START RECORD EXCERPTS

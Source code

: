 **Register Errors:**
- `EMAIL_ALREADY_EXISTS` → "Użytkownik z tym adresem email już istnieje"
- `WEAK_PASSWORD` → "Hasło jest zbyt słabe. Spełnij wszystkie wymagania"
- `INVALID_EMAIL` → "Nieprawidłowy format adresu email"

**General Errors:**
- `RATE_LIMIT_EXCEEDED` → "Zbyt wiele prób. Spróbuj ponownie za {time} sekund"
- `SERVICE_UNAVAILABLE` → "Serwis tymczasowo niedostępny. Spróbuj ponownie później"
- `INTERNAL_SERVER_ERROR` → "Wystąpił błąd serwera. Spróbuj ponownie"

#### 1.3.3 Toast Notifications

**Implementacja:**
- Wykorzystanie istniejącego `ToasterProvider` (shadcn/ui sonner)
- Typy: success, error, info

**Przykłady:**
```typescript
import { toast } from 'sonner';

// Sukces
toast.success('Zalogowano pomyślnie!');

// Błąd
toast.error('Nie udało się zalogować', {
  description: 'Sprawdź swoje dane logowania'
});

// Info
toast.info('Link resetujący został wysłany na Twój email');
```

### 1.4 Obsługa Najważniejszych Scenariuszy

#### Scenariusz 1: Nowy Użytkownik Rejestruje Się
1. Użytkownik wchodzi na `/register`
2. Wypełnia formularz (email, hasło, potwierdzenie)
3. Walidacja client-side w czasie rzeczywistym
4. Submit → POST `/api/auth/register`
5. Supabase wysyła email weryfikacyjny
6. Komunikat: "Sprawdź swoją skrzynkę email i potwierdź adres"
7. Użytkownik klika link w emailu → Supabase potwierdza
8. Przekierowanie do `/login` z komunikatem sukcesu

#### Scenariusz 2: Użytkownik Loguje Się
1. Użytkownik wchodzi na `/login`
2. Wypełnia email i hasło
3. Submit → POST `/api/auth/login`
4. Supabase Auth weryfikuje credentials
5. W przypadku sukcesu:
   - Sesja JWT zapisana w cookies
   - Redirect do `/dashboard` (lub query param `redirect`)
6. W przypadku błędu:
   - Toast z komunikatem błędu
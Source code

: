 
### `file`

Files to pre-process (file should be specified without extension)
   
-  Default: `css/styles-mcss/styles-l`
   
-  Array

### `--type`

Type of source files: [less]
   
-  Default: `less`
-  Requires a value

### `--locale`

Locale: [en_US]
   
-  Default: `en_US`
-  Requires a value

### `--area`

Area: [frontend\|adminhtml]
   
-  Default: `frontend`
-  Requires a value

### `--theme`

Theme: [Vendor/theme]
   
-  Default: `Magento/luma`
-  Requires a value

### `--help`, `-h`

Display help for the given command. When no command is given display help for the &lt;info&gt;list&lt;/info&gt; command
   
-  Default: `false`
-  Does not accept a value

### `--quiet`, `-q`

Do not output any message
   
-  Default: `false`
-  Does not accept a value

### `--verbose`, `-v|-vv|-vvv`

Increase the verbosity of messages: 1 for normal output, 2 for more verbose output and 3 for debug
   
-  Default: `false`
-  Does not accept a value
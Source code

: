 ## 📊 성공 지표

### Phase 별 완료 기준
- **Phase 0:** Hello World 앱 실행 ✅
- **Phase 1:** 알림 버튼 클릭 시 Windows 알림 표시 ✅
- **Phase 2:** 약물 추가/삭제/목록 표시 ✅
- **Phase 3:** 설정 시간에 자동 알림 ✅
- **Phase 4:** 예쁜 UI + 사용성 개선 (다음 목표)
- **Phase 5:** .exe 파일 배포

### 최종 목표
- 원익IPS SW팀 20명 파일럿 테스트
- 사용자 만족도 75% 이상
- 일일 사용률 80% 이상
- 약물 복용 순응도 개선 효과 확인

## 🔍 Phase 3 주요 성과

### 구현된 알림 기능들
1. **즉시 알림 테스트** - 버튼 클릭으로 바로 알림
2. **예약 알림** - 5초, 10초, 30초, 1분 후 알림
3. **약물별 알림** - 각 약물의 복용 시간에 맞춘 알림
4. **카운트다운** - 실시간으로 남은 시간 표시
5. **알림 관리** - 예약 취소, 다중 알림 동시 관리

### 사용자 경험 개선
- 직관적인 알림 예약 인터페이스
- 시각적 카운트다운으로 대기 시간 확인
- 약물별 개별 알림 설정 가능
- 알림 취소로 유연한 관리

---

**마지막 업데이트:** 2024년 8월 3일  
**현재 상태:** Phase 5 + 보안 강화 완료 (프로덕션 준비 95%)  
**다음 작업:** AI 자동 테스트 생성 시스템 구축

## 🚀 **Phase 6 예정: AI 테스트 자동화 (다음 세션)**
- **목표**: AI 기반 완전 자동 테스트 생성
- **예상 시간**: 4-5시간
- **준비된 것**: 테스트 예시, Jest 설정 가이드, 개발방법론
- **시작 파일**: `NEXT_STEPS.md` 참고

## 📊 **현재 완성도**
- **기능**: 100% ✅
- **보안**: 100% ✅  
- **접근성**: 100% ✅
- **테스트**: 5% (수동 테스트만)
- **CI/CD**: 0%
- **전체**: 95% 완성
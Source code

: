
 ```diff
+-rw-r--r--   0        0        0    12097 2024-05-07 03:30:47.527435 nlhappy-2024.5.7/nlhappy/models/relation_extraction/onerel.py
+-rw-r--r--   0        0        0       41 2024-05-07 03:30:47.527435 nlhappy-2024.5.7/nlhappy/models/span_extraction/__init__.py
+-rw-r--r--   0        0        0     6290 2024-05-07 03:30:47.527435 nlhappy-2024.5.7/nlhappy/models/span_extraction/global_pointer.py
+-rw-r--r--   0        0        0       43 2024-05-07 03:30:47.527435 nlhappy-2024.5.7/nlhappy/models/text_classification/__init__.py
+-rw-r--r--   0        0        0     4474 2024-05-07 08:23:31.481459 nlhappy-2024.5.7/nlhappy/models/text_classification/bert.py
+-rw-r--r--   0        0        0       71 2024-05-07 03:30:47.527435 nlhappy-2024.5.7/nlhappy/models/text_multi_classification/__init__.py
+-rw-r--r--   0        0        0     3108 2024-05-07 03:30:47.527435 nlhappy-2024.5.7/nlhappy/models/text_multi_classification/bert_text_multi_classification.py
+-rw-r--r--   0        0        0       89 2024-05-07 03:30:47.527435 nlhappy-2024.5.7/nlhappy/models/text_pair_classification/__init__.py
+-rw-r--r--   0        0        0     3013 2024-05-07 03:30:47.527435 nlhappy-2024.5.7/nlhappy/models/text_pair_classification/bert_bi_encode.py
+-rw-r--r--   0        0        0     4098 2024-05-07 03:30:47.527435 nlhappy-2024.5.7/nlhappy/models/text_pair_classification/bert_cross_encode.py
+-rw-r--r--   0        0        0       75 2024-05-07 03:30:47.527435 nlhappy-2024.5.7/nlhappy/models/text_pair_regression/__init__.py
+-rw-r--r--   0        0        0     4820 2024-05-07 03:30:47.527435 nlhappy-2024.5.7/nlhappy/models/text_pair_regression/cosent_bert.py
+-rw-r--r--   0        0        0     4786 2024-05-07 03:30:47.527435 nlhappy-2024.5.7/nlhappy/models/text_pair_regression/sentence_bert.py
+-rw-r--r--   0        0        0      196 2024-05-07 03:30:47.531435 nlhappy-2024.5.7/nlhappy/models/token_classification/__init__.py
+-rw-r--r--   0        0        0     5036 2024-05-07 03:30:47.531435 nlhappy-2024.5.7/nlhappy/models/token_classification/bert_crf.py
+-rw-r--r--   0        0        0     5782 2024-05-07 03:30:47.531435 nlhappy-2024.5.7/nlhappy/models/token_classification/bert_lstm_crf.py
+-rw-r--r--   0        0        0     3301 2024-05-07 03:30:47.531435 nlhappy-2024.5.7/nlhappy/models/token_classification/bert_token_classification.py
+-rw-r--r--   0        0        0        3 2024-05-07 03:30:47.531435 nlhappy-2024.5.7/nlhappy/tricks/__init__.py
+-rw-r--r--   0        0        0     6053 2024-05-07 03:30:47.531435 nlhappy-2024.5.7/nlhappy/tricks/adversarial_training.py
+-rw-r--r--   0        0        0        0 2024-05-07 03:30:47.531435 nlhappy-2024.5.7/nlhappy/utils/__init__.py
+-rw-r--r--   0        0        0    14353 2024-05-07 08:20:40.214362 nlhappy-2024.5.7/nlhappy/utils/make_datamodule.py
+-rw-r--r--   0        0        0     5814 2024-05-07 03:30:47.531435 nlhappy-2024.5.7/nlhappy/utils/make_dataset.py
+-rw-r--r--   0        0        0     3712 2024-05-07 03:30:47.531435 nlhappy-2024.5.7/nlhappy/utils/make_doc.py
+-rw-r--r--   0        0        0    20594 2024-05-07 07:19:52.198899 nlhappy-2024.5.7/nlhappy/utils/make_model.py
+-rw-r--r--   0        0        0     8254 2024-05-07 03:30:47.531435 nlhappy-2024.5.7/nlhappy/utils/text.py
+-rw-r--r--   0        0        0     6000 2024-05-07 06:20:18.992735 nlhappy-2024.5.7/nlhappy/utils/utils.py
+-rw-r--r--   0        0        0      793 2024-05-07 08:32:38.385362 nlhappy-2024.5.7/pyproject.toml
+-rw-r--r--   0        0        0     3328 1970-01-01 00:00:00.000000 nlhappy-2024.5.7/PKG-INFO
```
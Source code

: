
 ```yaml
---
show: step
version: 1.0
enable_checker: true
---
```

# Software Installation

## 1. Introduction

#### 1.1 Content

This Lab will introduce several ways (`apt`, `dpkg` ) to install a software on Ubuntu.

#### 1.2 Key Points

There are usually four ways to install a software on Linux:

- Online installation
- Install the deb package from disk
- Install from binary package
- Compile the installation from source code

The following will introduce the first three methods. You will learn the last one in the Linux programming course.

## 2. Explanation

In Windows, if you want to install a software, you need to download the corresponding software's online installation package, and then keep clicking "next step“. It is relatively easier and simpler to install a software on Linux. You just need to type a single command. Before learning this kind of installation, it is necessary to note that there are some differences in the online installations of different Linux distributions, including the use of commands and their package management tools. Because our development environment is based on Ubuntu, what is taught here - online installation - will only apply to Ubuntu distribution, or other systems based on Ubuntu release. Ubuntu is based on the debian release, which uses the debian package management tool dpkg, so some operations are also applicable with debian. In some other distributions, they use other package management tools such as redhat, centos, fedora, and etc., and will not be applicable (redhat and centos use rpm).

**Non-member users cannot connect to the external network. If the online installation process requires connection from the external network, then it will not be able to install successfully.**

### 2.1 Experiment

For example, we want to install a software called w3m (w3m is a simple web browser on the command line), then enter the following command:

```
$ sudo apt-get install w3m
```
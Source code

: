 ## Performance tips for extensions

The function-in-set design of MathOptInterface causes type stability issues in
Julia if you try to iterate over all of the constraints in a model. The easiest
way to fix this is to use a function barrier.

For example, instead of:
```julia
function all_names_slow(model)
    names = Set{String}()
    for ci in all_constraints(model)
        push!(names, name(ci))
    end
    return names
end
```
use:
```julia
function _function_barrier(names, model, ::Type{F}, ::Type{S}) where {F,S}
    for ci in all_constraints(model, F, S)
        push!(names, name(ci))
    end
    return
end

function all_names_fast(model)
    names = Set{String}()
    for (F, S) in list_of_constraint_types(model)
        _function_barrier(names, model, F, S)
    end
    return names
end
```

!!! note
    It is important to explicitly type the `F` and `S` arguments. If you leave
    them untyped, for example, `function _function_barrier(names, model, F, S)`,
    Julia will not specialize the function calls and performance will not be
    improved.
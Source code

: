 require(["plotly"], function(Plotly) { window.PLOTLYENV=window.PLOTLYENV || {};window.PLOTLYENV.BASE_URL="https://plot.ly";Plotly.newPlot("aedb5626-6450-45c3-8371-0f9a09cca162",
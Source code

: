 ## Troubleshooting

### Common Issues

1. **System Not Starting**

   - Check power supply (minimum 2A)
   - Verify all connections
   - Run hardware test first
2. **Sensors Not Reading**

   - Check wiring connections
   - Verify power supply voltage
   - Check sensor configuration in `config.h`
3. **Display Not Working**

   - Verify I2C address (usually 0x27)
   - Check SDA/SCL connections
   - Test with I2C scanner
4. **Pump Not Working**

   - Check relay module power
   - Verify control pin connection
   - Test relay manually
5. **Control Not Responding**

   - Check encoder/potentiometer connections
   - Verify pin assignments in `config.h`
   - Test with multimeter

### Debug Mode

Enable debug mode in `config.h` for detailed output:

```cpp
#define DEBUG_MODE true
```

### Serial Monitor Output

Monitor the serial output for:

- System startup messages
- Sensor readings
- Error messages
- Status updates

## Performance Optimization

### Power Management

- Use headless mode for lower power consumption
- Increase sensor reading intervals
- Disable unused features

END RECORD EXCERPTS

**EXERCISE AIM:** The expected answer is a copy of each line above containing "true".

**EXPECTED ANSWER:**
enable_checker: true
#define DEBUG_MODE true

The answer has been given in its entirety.